Restate the records below exactly. Pictures are not part of the copy.

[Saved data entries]
##########

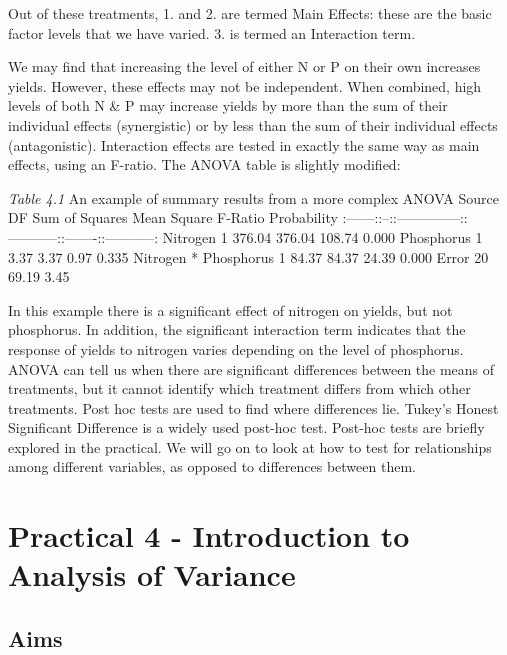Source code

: \documentclass[
]{book}
\begin{document}
Out of these treatments, 1. and 2. are termed Main Effects: these are the basic factor levels that we have varied. 3. is termed an Interaction term.

We may find that increasing the level of either N or P on their own increases yields. However, these effects may not be independent. When combined, high levels of both N \& P may increase yields by more than the sum of their individual effects (synergistic) or by less than the sum of their individual effects (antagonistic). Interaction effects are tested in exactly the same way as main effects, using an F-ratio. The ANOVA table is slightly modified:

\emph{Table 4.1} An example of summary results from a more complex ANOVA
\textbar{} Source \textbar{} DF \textbar{} Sum of Squares \textbar{} Mean Square \textbar{} F-Ratio \textbar{} Probability \textbar{}
\textbar:------:\textbar:--:\textbar:--------------:\textbar:-----------:\textbar:-------:\textbar:-----------:\textbar{}
\textbar{} Nitrogen \textbar{} 1 \textbar{} 376.04 \textbar{} 376.04 \textbar{} 108.74 \textbar{} 0.000 \textbar{}
\textbar{} Phosphorus \textbar{} 1 \textbar{} 3.37 \textbar{} 3.37 \textbar{} 0.97 \textbar{} 0.335 \textbar{}
\textbar{} Nitrogen * Phosphorus \textbar{} 1 \textbar{} 84.37 \textbar{} 84.37 \textbar{} 24.39 \textbar{} 0.000 \textbar{}
\textbar{} Error \textbar{} 20 \textbar{} 69.19 \textbar{} 3.45 \textbar{}

In this example there is a significant effect of nitrogen on yields, but not phosphorus. In addition, the significant interaction term indicates that the response of yields to nitrogen varies depending on the level of phosphorus. ANOVA can tell us when there are significant differences between the means of treatments, but it cannot identify which treatment differs from which other treatments. Post hoc tests are used to find where differences lie. Tukey's Honest Significant Difference is a widely used post-hoc test. Post-hoc tests are briefly explored in the practical. We will go on to look at how to test for relationships among different variables, as opposed to differences between them.

\section{Practical 4 - Introduction to Analysis of Variance}\label{practical-4---introduction-to-analysis-of-variance}

\subsection{Aims}\label{aims}
\end{document}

##########

### Output below:
Source code

: \documentclass[
]{book}
\begin{document}
Out of these treatments, 1. and 2. are termed Main Effects: these are the basic factor levels that we have varied. 3. is termed an Interaction term.

We may find that increasing the level of either N or P on their own increases yields. However, these effects may not be independent. When combined, high levels of both N \& P may increase yields by more than the sum of their individual effects (synergistic) or by less than the sum of their individual effects (antagonistic). Interaction effects are tested in exactly the same way as main effects, using an F-ratio. The ANOVA table is slightly modified:

\emph{Table 4.1} An example of summary results from a more complex ANOVA
\textbar{} Source \textbar{} DF \textbar{} Sum of Squares \textbar{} Mean Square \textbar{} F-Ratio \textbar{} Probability \textbar{}
\textbar:------:\textbar:--:\textbar:--------------:\textbar:-----------:\textbar:-------:\textbar:-----------:\textbar{}
\textbar{} Nitrogen \textbar{} 1 \textbar{} 376.04 \textbar{} 376.04 \textbar{} 108.74 \textbar{} 0.000 \textbar{}
\textbar{} Phosphorus \textbar{} 1 \textbar{} 3.37 \textbar{} 3.37 \textbar{} 0.97 \textbar{} 0.335 \textbar{}
\textbar{} Nitrogen * Phosphorus \textbar{} 1 \textbar{} 84.37 \textbar{} 84.37 \textbar{} 24.39 \textbar{} 0.000 \textbar{}
\textbar{} Error \textbar{} 20 \textbar{} 69.19 \textbar{} 3.45 \textbar{}

In this example there is a significant effect of nitrogen on yields, but not phosphorus. In addition, the significant interaction term indicates that the response of yields to nitrogen varies depending on the level of phosphorus. ANOVA can tell us when there are significant differences between the means of treatments, but it cannot identify which treatment differs from which other treatments. Post hoc tests are used to find where differences lie. Tukey's Honest Significant Difference is a widely used post-hoc test. Post-hoc tests are briefly explored in the practical. We will go on to look at how to test for relationships among different variables, as opposed to differences between them.

\section{Practical 4 - Introduction to Analysis of Variance}\label{practical-4---introduction-to-analysis-of-variance}

\subsection{Aims}\label{aims}
\end{document}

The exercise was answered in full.